Non si placano le polemiche social legate alla morte del cane Aron, una rabbia che in molti chiedono ora di trasformare in pene più severe per chi tortura e uccide gli animali.

Alcuni giorni fa il pitbull era stato legato attorno a un palo di via delle Croci a Palermo e gli era stato dato fuoco.

Un gesto assurdo da parte di un clochard, con problemi mentali, successivamente fuggito dopo l’immediato linciaggio della folla e di persone che, in pieno centro, hanno cercato di fermare in ogni modo l’uomo.

L’autore del gesto è stato poi individuato e fermato dai carabinieri ma secondo il codice la pena prevista per il reato non consente in questi casi la custodia cautelare.

Il caso di questo cane che ha sofferto per giorni prima di spirare ha suscitato però una ondata di polemiche tale che, tra manifestazioni varie, fiori lasciati in ricordo dell’animale e cortei da parte dei palermitani sfilando fino al Comune, è cresciuto un moto di indignazione per quanto accaduto tale da spingere sempre di più affinché si inaspriscano le pene per casi del genere.

Come ha spiegato Michela Vittoria Brambilla, animalista e parlamentare di Noi moderati, oltre che prima firmataria della proposta di legge che inasprisce le condanne per chi maltratta o uccide animali (che è calendarizzata a metà febbraio), sul caso servono risposte immediate e forti.

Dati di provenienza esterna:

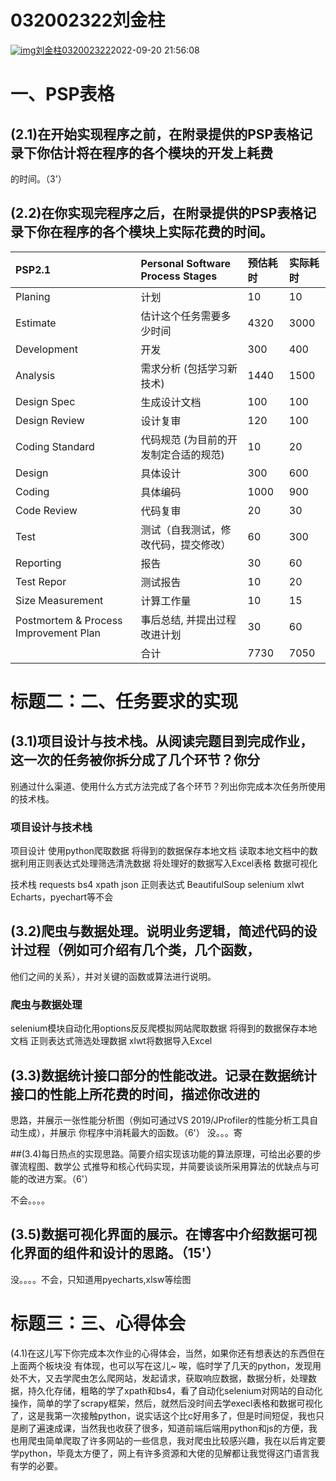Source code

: # 032002322刘金柱

[![img](https://profile.csdnimg.cn/B/A/9/1_ttttnidaye)刘金柱032002322](https://blog.csdn.net/ttttnidaye)2022-09-20 21:56:08

# 一、PSP表格

## (2.1)在开始实现程序之前，在附录提供的PSP表格记录下你估计将在程序的各个模块的开发上耗费

的时间。（3'）

## (2.2)在你实现完程序之后，在附录提供的PSP表格记录下你在程序的各个模块上实际花费的时间。

| PSP2.1                                | Personal Software Process Stages      | 预估耗时 | 实际耗时 |
| :------------------------------------ | :------------------------------------ | :------- | :------- |
| Planing                               | 计划                                  | 10       | 10       |
| Estimate                              | 估计这个任务需要多少时间              | 4320     | 3000     |
| Development                           | 开发                                  | 300      | 400      |
| Analysis                              | 需求分析 (包括学习新技术)             | 1440     | 1500     |
| Design Spec                           | 生成设计文档                          | 100      | 100      |
| Design Review                         | 设计复审                              | 120      | 100      |
| Coding Standard                       | 代码规范 (为目前的开发制定合适的规范) | 10       | 20       |
| Design                                | 具体设计                              | 300      | 600      |
| Coding                                | 具体编码                              | 1000     | 900      |
| Code Review                           | 代码复审                              | 20       | 30       |
| Test                                  | 测试（自我测试，修改代码，提交修改）  | 60       | 300      |
| Reporting                             | 报告                                  | 30       | 60       |
| Test Repor                            | 测试报告                              | 10       | 20       |
| Size Measurement                      | 计算工作量                            | 10       | 15       |
| Postmortem & Process Improvement Plan | 事后总结, 并提出过程改进计划          | 30       | 60       |
|                                       | 合计                                  | 7730     | 7050     |

# 标题二：二、任务要求的实现

## (3.1)项目设计与技术栈。从阅读完题目到完成作业，这一次的任务被你拆分成了几个环节？你分

别通过什么渠道、使用什么方式方法完成了各个环节？列出你完成本次任务所使用的技术栈。

### 项目设计与技术栈

项目设计
使用python爬取数据
将得到的数据保存本地文档
读取本地文档中的数据利用正则表达式处理筛选清洗数据
将处理好的数据写入Excel表格
数据可视化

技术栈
requests
bs4
xpath
json
正则表达式
BeautifulSoup
selenium
xlwt
Echarts，pyechart等不会

## (3.2)爬虫与数据处理。说明业务逻辑，简述代码的设计过程（例如可介绍有几个类，几个函数，

他们之间的关系），并对关键的函数或算法进行说明。

### 爬虫与数据处理

selenium模块自动化用options反反爬模拟网站爬取数据
将得到的数据保存本地文档
正则表达式筛选处理数据
xlwt将数据导入Excel

## (3.3)数据统计接口部分的性能改进。记录在数据统计接口的性能上所花费的时间，描述你改进的

思路，并展示一张性能分析图（例如可通过VS 2019/JProfiler的性能分析工具自动生成），并展示
你程序中消耗最大的函数。（6'）
没。。。寄

\##(3.4)每日热点的实现思路。简要介绍实现该功能的算法原理，可给出必要的步骤流程图、数学公
式推导和核心代码实现，并简要谈谈所采用算法的优缺点与可能的改进方案。（6'）

不会。。。。

## (3.5)数据可视化界面的展示。在博客中介绍数据可视化界面的组件和设计的思路。（15'）

没。。。。不会，只知道用pyecharts,xlsw等绘图

# 标题三：三、心得体会

(4.1)在这儿写下你完成本次作业的心得体会，当然，如果你还有想表达的东西但在上面两个板块没
有体现，也可以写在这儿~
唉，临时学了几天的python，发现用处不大，又去学爬虫怎么爬网站，发起请求，获取响应数据，数据分析，处理数据，持久化存储，粗略的学了xpath和bs4，看了自动化selenium对网站的自动化操作，简单的学了scrapy框架，然后，就然后没时间去学execl表格和数据可视化了，这是我第一次接触python，说实话这个比c好用多了，但是时间短促，我也只是刷了遍速成课，当然我也收获了很多，知道前端后端用python和js的方便，我也用爬虫简单爬取了许多网站的一些信息，我对爬虫比较感兴趣，我在以后肯定要学python，毕竟太方便了，网上有许多资源和大佬的见解都让我觉得这门语言我有学的必要。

«Confido nel buon senso dei gruppi che finora, in commissione Giustizia, hanno ostacolato l’iter del provvedimento, peraltro sottoscritto da esponenti di quasi tutti i partiti, perché cambino atteggiamento e ne consentano la rapida approvazione in vista del passaggio in aula già fissato. In appena un mese, da metà dicembre a oggi, sono già balzati al “disonore” delle cronache alcuni casi clamorosi di uccisione di animali, cinque dei quali fanno particolarmente orrore».

Nel frattempo le cronache locali ricordano che la Procura di Palermo farà comunque chiarezza sulla vicenda e potrebbe esserci, in quanto soggetto socialmente pericoloso, la libertà vigilata per l’autore del terribile gesto.

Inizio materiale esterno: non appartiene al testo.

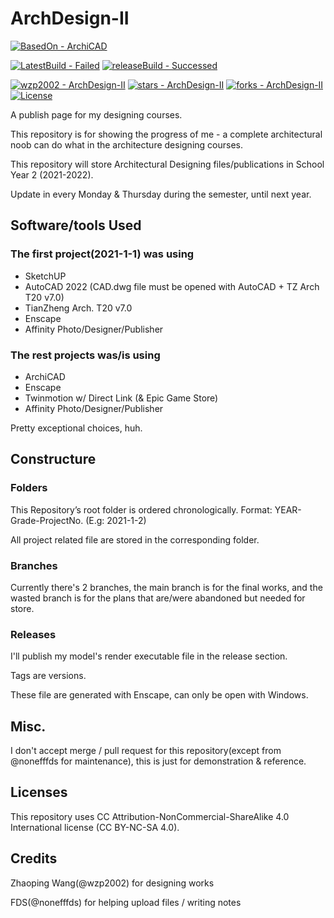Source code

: # ArchDesign-II

[![BasedOn - ArchiCAD](https://img.shields.io/badge/BasedOn-ArchiCAD-lightgrey?logo=Archicad)](https://graphisoft.com/solutions/archicad)

[![LatestBuild - Failed](https://img.shields.io/badge/LatestBuild-Failed-red)](https://github.com/wzp2002/ArchDesign-II/releases)
[![releaseBuild - Successed](https://img.shields.io/badge/releaseBuild-Successed-green)](https://github.com/wzp2002/ArchDesign-II/releases)

[![wzp2002 - ArchDesign-II](https://img.shields.io/static/v1?label=wzp2002&message=ArchDesign-II&color=blue&logo=github)](https://github.com/wzp2002/ArchDesign-II "Go to GitHub repo")
[![stars - ArchDesign-II](https://img.shields.io/github/stars/wzp2002/ArchDesign-II?style=social)](https://github.com/wzp2002/ArchDesign-II)
[![forks - ArchDesign-II](https://img.shields.io/github/forks/wzp2002/ArchDesign-II?style=social)](https://github.com/wzp2002/ArchDesign-II)
[![License](https://img.shields.io/badge/License-CC_BY--NC--SA_4.0-blue)](#license)

A publish page for my designing courses.

This repository is for showing the progress of me - a complete architectural noob can do what in the architecture designing courses.

This repository will store Architectural Designing files/publications in School Year 2 (2021-2022).

Update in every Monday & Thursday during the semester, until next year.

## Software/tools Used

### The first project(2021-1-1) was using

- SketchUP
- AutoCAD 2022 (CAD.dwg file must be opened with AutoCAD + TZ Arch T20 v7.0)
- TianZheng Arch. T20 v7.0
- Enscape
- Affinity Photo/Designer/Publisher

### The rest projects was/is using

- ArchiCAD
- Enscape
- Twinmotion w/ Direct Link (& Epic Game Store)
- Affinity Photo/Designer/Publisher

Pretty exceptional choices, huh.

## Constructure

### Folders

This Repository’s root folder is ordered chronologically. Format: YEAR-Grade-ProjectNo. (E.g: 2021-1-2)

All project related file are stored in the corresponding folder.

### Branches

Currently there's 2 branches, the main branch is for the final works, and the wasted branch is for the plans that are/were abandoned but needed for store.

### Releases

I'll publish my model's render executable file in the release section.

Tags are versions.

These file are generated with Enscape, can only be open with Windows.

## Misc.

I don't accept merge / pull request for this repository(except from @nonefffds for maintenance), this is just for demonstration & reference.

## Licenses

This repository uses CC Attribution-NonCommercial-ShareAlike 4.0 International license (CC BY-NC-SA 4.0).

## Credits

Zhaoping Wang(@wzp2002) for designing works

FDS(@nonefffds) for helping upload files / writing notes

Ci si interroga inoltre su come sia possibile che sia stato affidato un cane da parte della Asp di Palermo a un uomo con problemi psichici e precedenti penali.

Mentre dall’Enpa alle altre varie associazioni di protezione animali si alzano più voci per chiedere maggiore intervento a livello di pene e responsabilità sociale per chi commette azioni del genere, a Palermo continuano anche le polemiche che avevano visto prendere di mira la giunta, con addirittura il sindaco Roberto Lagalla accusato di non avere a cuore il benessere degli animali e di “iniziative retoriche” come la costituzione di parte civile del Comune.

Su questo il primo cittadino è stato chiarissimo: «Dispiace constatare - ha detto - che, a un ignobile fatto come quello di un cane bruciato vivo, qualcuno abbia pensato di rispondere con violenza verbale e, talvolta, muovendo accuse prive di fondamento, in particolare sulle iniziative che si sarebbero dovute adottare nei confronti del soggetto che ha commesso questa vile azione, come se fossero il sindaco o l’amministrazione a poterle assumere in autonomia. Il Comune ha fatto tutto quello che era in suo potere fare e per queste ragioni, mi riservo di adire le vie legali nei confronti di chi ha rivolto offese verso il Comune e di chi, pensando di mendicare un po’ di visibilità da questa penosa vicenda, ha ritenuto, con gratuite affermazioni, di incolparmi di incuria e disattenzione verso i cittadini».